Problem to solve: Exact wording is required: give all the records again, minus the pictures.

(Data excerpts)
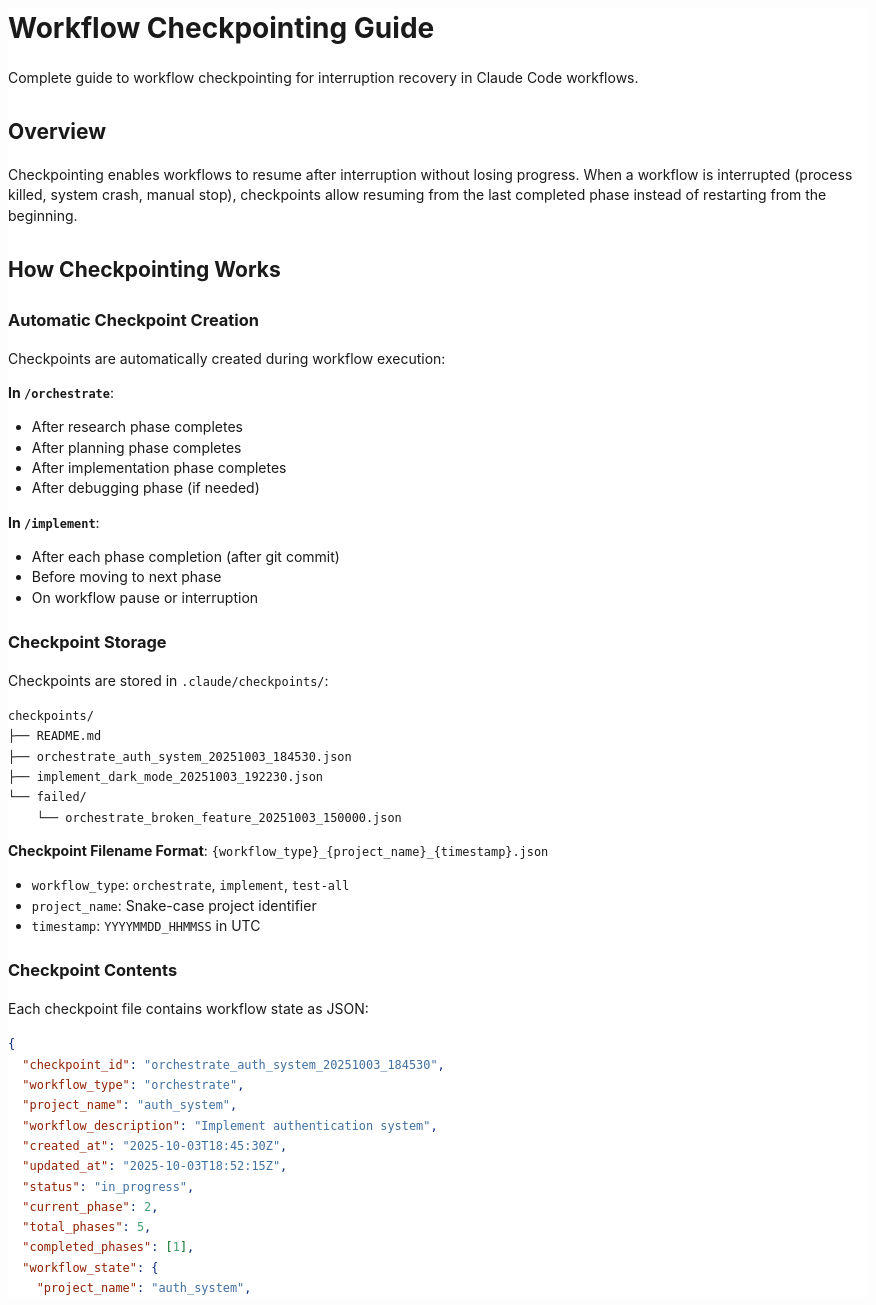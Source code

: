 # Workflow Checkpointing Guide

Complete guide to workflow checkpointing for interruption recovery in Claude Code workflows.

## Overview

Checkpointing enables workflows to resume after interruption without losing progress. When a workflow is interrupted (process killed, system crash, manual stop), checkpoints allow resuming from the last completed phase instead of restarting from the beginning.

## How Checkpointing Works

### Automatic Checkpoint Creation

Checkpoints are automatically created during workflow execution:

**In `/orchestrate`**:
- After research phase completes
- After planning phase completes
- After implementation phase completes
- After debugging phase (if needed)

**In `/implement`**:
- After each phase completion (after git commit)
- Before moving to next phase
- On workflow pause or interruption

### Checkpoint Storage

Checkpoints are stored in `.claude/checkpoints/`:

```
checkpoints/
├── README.md
├── orchestrate_auth_system_20251003_184530.json
├── implement_dark_mode_20251003_192230.json
└── failed/
    └── orchestrate_broken_feature_20251003_150000.json
```

**Checkpoint Filename Format**:
`{workflow_type}_{project_name}_{timestamp}.json`

- `workflow_type`: `orchestrate`, `implement`, `test-all`
- `project_name`: Snake-case project identifier
- `timestamp`: `YYYYMMDD_HHMMSS` in UTC

### Checkpoint Contents

Each checkpoint file contains workflow state as JSON:

```json
{
  "checkpoint_id": "orchestrate_auth_system_20251003_184530",
  "workflow_type": "orchestrate",
  "project_name": "auth_system",
  "workflow_description": "Implement authentication system",
  "created_at": "2025-10-03T18:45:30Z",
  "updated_at": "2025-10-03T18:52:15Z",
  "status": "in_progress",
  "current_phase": 2,
  "total_phases": 5,
  "completed_phases": [1],
  "workflow_state": {
    "project_name": "auth_system",
```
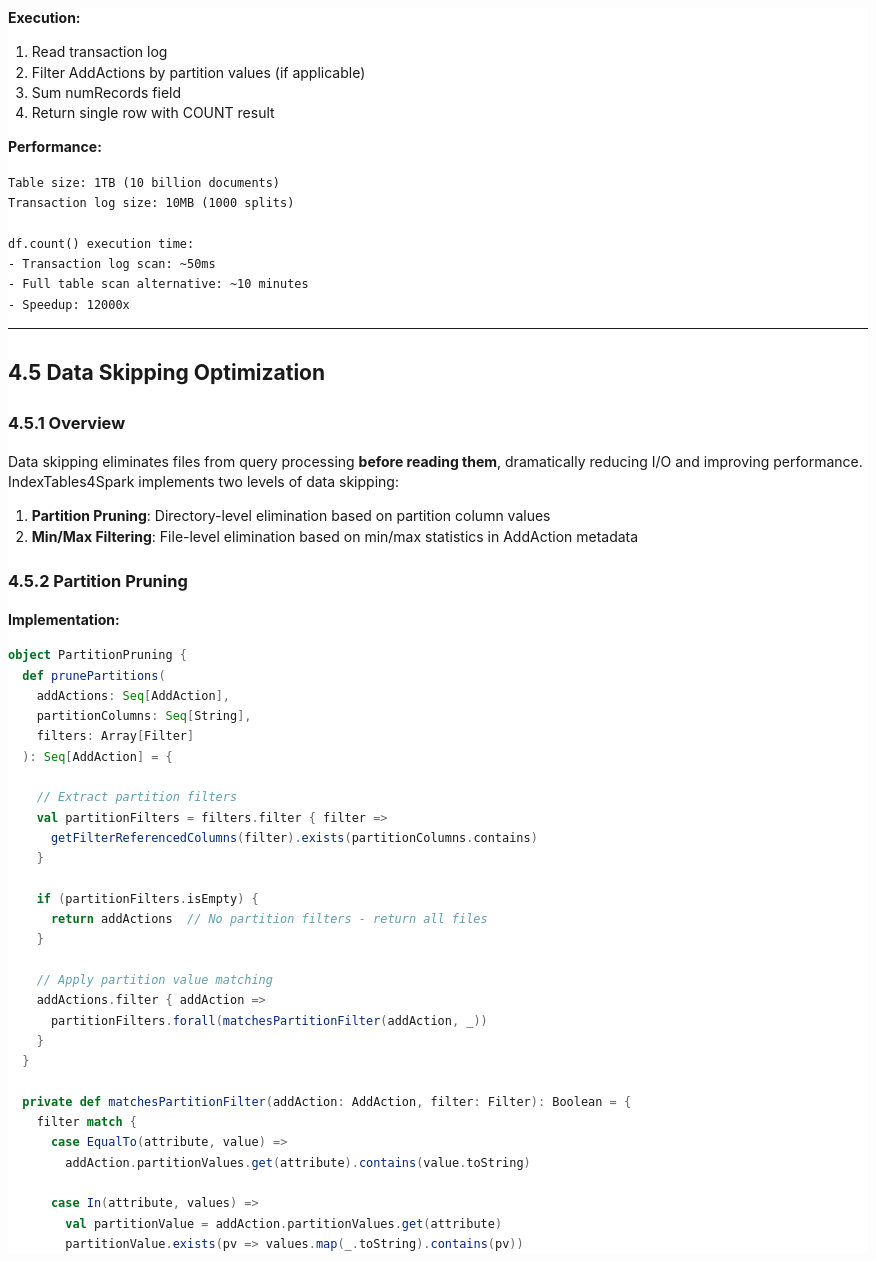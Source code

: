 **Execution:**
1. Read transaction log
2. Filter AddActions by partition values (if applicable)
3. Sum numRecords field
4. Return single row with COUNT result

**Performance:**

```
Table size: 1TB (10 billion documents)
Transaction log size: 10MB (1000 splits)

df.count() execution time:
- Transaction log scan: ~50ms
- Full table scan alternative: ~10 minutes
- Speedup: 12000x
```

---

## 4.5 Data Skipping Optimization

### 4.5.1 Overview

Data skipping eliminates files from query processing **before reading them**, dramatically reducing I/O and improving performance. IndexTables4Spark implements two levels of data skipping:

1. **Partition Pruning**: Directory-level elimination based on partition column values
2. **Min/Max Filtering**: File-level elimination based on min/max statistics in AddAction metadata

### 4.5.2 Partition Pruning

**Implementation:**

```scala
object PartitionPruning {
  def prunePartitions(
    addActions: Seq[AddAction],
    partitionColumns: Seq[String],
    filters: Array[Filter]
  ): Seq[AddAction] = {

    // Extract partition filters
    val partitionFilters = filters.filter { filter =>
      getFilterReferencedColumns(filter).exists(partitionColumns.contains)
    }

    if (partitionFilters.isEmpty) {
      return addActions  // No partition filters - return all files
    }

    // Apply partition value matching
    addActions.filter { addAction =>
      partitionFilters.forall(matchesPartitionFilter(addAction, _))
    }
  }

  private def matchesPartitionFilter(addAction: AddAction, filter: Filter): Boolean = {
    filter match {
      case EqualTo(attribute, value) =>
        addAction.partitionValues.get(attribute).contains(value.toString)

      case In(attribute, values) =>
        val partitionValue = addAction.partitionValues.get(attribute)
        partitionValue.exists(pv => values.map(_.toString).contains(pv))

```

Output:
Source code

: # Workflow Checkpointing Guide

Complete guide to workflow checkpointing for interruption recovery in Claude Code workflows.

## Overview

Checkpointing enables workflows to resume after interruption without losing progress. When a workflow is interrupted (process killed, system crash, manual stop), checkpoints allow resuming from the last completed phase instead of restarting from the beginning.

## How Checkpointing Works

### Automatic Checkpoint Creation

Checkpoints are automatically created during workflow execution:

**In `/orchestrate`**:
- After research phase completes
- After planning phase completes
- After implementation phase completes
- After debugging phase (if needed)

**In `/implement`**:
- After each phase completion (after git commit)
- Before moving to next phase
- On workflow pause or interruption

### Checkpoint Storage

Checkpoints are stored in `.claude/checkpoints/`:

```
checkpoints/
├── README.md
├── orchestrate_auth_system_20251003_184530.json
├── implement_dark_mode_20251003_192230.json
└── failed/
    └── orchestrate_broken_feature_20251003_150000.json
```

**Checkpoint Filename Format**:
`{workflow_type}_{project_name}_{timestamp}.json`

- `workflow_type`: `orchestrate`, `implement`, `test-all`
- `project_name`: Snake-case project identifier
- `timestamp`: `YYYYMMDD_HHMMSS` in UTC

### Checkpoint Contents

Each checkpoint file contains workflow state as JSON:

```json
{
  "checkpoint_id": "orchestrate_auth_system_20251003_184530",
  "workflow_type": "orchestrate",
  "project_name": "auth_system",
  "workflow_description": "Implement authentication system",
  "created_at": "2025-10-03T18:45:30Z",
  "updated_at": "2025-10-03T18:52:15Z",
  "status": "in_progress",
  "current_phase": 2,
  "total_phases": 5,
  "completed_phases": [1],
  "workflow_state": {
    "project_name": "auth_system",
```
Source code

: **Execution:**
1. Read transaction log
2. Filter AddActions by partition values (if applicable)
3. Sum numRecords field
4. Return single row with COUNT result

**Performance:**

```
Table size: 1TB (10 billion documents)
Transaction log size: 10MB (1000 splits)

df.count() execution time:
- Transaction log scan: ~50ms
- Full table scan alternative: ~10 minutes
- Speedup: 12000x
```

---

## 4.5 Data Skipping Optimization

### 4.5.1 Overview

Data skipping eliminates files from query processing **before reading them**, dramatically reducing I/O and improving performance. IndexTables4Spark implements two levels of data skipping:

1. **Partition Pruning**: Directory-level elimination based on partition column values
2. **Min/Max Filtering**: File-level elimination based on min/max statistics in AddAction metadata

### 4.5.2 Partition Pruning

**Implementation:**

```scala
object PartitionPruning {
  def prunePartitions(
    addActions: Seq[AddAction],
    partitionColumns: Seq[String],
    filters: Array[Filter]
  ): Seq[AddAction] = {

    // Extract partition filters
    val partitionFilters = filters.filter { filter =>
      getFilterReferencedColumns(filter).exists(partitionColumns.contains)
    }

    if (partitionFilters.isEmpty) {
      return addActions  // No partition filters - return all files
    }

    // Apply partition value matching
    addActions.filter { addAction =>
      partitionFilters.forall(matchesPartitionFilter(addAction, _))
    }
  }

  private def matchesPartitionFilter(addAction: AddAction, filter: Filter): Boolean = {
    filter match {
      case EqualTo(attribute, value) =>
        addAction.partitionValues.get(attribute).contains(value.toString)

      case In(attribute, values) =>
        val partitionValue = addAction.partitionValues.get(attribute)
        partitionValue.exists(pv => values.map(_.toString).contains(pv))

```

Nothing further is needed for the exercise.